*DATASET RECORDS*.
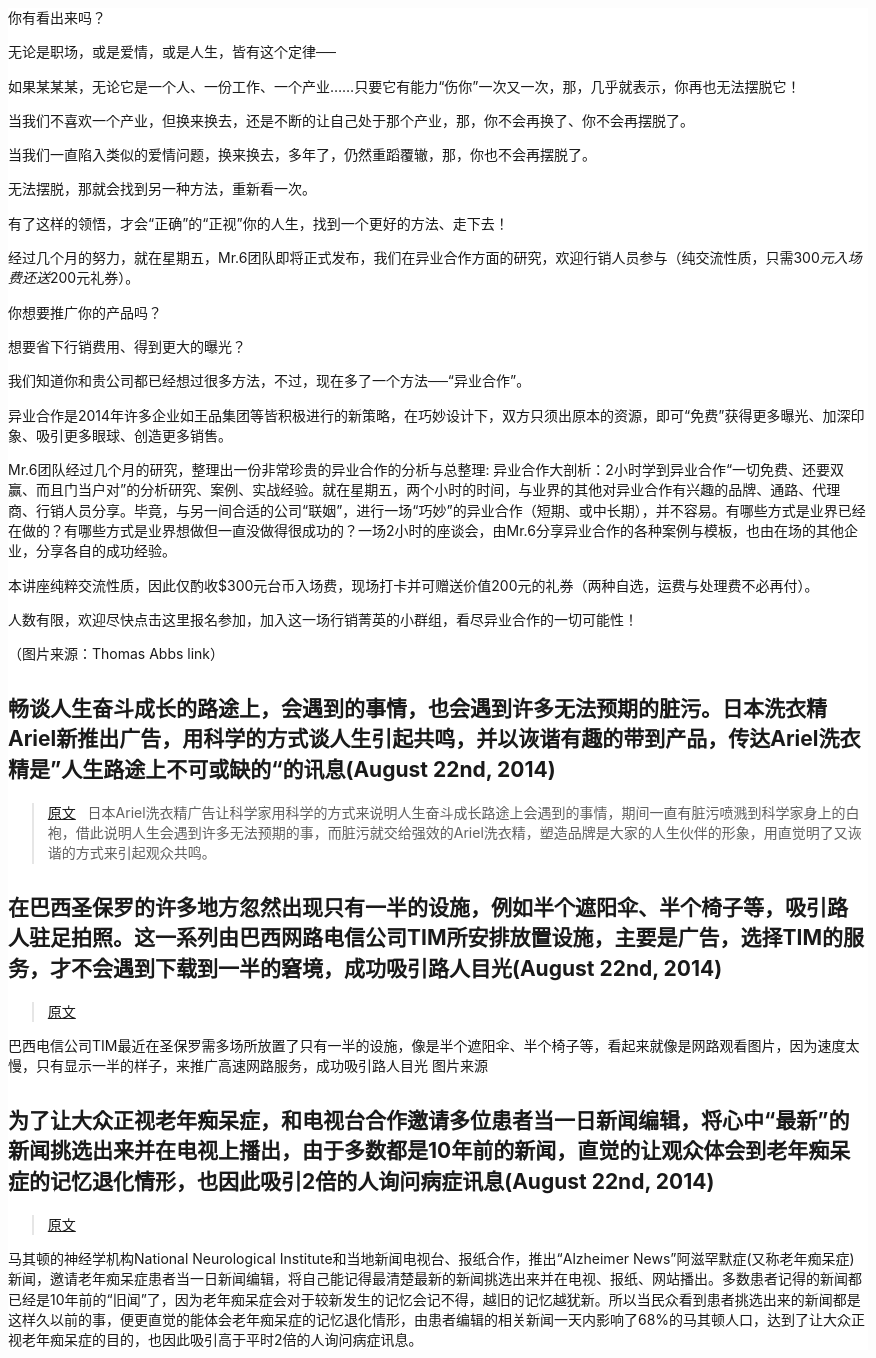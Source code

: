 你有看出来吗？

无论是职场，或是爱情，或是人生，皆有这个定律──

如果某某某，无论它是一个人、一份工作、一个产业……只要它有能力“伤你”一次又一次，那，几乎就表示，你再也无法摆脱它！

当我们不喜欢一个产业，但换来换去，还是不断的让自己处于那个产业，那，你不会再换了、你不会再摆脱了。

当我们一直陷入类似的爱情问题，换来换去，多年了，仍然重蹈覆辙，那，你也不会再摆脱了。

无法摆脱，那就会找到另一种方法，重新看一次。

有了这样的领悟，才会“正确”的“正视”你的人生，找到一个更好的方法、走下去！

经过几个月的努力，就在星期五，Mr.6团队即将正式发布，我们在异业合作方面的研究，欢迎行销人员参与（纯交流性质，只需$300元入场费还送$200元礼券）。

你想要推广你的产品吗？

想要省下行销费用、得到更大的曝光？

我们知道你和贵公司都已经想过很多方法，不过，现在多了一个方法──“异业合作”。

异业合作是2014年许多企业如王品集团等皆积极进行的新策略，在巧妙设计下，双方只须出原本的资源，即可“免费”获得更多曝光、加深印象、吸引更多眼球、创造更多销售。

Mr.6团队经过几个月的研究，整理出一份非常珍贵的异业合作的分析与总整理: 异业合作大剖析：2小时学到异业合作“一切免费、还要双赢、而且门当户对”的分析研究、案例、实战经验。就在星期五，两个小时的时间，与业界的其他对异业合作有兴趣的品牌、通路、代理商、行销人员分享。毕竟，与另一间合适的公司“联姻”，进行一场“巧妙”的异业合作（短期、或中长期），并不容易。有哪些方式是业界已经在做的？有哪些方式是业界想做但一直没做得很成功的？一场2小时的座谈会，由Mr.6分享异业合作的各种案例与模板，也由在场的其他企业，分享各自的成功经验。

本讲座纯粹交流性质，因此仅酌收$300元台币入场费，现场打卡并可赠送价值200元的礼券（两种自选，运费与处理费不必再付）。

人数有限，欢迎尽快点击这里报名参加，加入这一场行销菁英的小群组，看尽异业合作的一切可能性！

（图片来源：Thomas Abbs link）

## 畅谈人生奋斗成长的路途上，会遇到的事情，也会遇到许多无法预期的脏污。日本洗衣精Ariel新推出广告，用科学的方式谈人生引起共鸣，并以诙谐有趣的带到产品，传达Ariel洗衣精是”人生路途上不可或缺的“的讯息(August 22nd,  2014)

> [原文](http://mr6.cc/?p=13110)
  日本Ariel洗衣精广告让科学家用科学的方式来说明人生奋斗成长路途上会遇到的事情，期间一直有脏污喷溅到科学家身上的白袍，借此说明人生会遇到许多无法预期的事，而脏污就交给强效的Ariel洗衣精，塑造品牌是大家的人生伙伴的形象，用直觉明了又诙谐的方式来引起观众共鸣。  

## 在巴西圣保罗的许多地方忽然出现只有一半的设施，例如半个遮阳伞、半个椅子等，吸引路人驻足拍照。这一系列由巴西网路电信公司TIM所安排放置设施，主要是广告，选择TIM的服务，才不会遇到下载到一半的窘境，成功吸引路人目光(August 22nd,  2014)

> [原文](http://mr6.cc/?p=13106)


巴西电信公司TIM最近在圣保罗需多场所放置了只有一半的设施，像是半个遮阳伞、半个椅子等，看起来就像是网路观看图片，因为速度太慢，只有显示一半的样子，来推广高速网路服务，成功吸引路人目光 图片来源

## 为了让大众正视老年痴呆症，和电视台合作邀请多位患者当一日新闻编辑，将心中“最新”的新闻挑选出来并在电视上播出，由于多数都是10年前的新闻，直觉的让观众体会到老年痴呆症的记忆退化情形，也因此吸引2倍的人询问病症讯息(August 22nd,  2014)

> [原文](http://mr6.cc/?p=13101)


马其顿的神经学机构National Neurological Institute和当地新闻电视台、报纸合作，推出“Alzheimer News”阿滋罕默症(又称老年痴呆症)新闻，邀请老年痴呆症患者当一日新闻编辑，将自己能记得最清楚最新的新闻挑选出来并在电视、报纸、网站播出。多数患者记得的新闻都已经是10年前的“旧闻”了，因为老年痴呆症会对于较新发生的记忆会记不得，越旧的记忆越犹新。所以当民众看到患者挑选出来的新闻都是这样久以前的事，便更直觉的能体会老年痴呆症的记忆退化情形，由患者编辑的相关新闻一天内影响了68%的马其顿人口，达到了让大众正视老年痴呆症的目的，也因此吸引高于平时2倍的人询问病症讯息。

*WHAT YOU ARE ASKED TO DO*. Wherever a line in the data above contains the word "图片来源", copy that line.

*ANSWER BOX*.
（图片来源：Thomas Abbs link）
巴西电信公司TIM最近在圣保罗需多场所放置了只有一半的设施，像是半个遮阳伞、半个椅子等，看起来就像是网路观看图片，因为速度太慢，只有显示一半的样子，来推广高速网路服务，成功吸引路人目光 图片来源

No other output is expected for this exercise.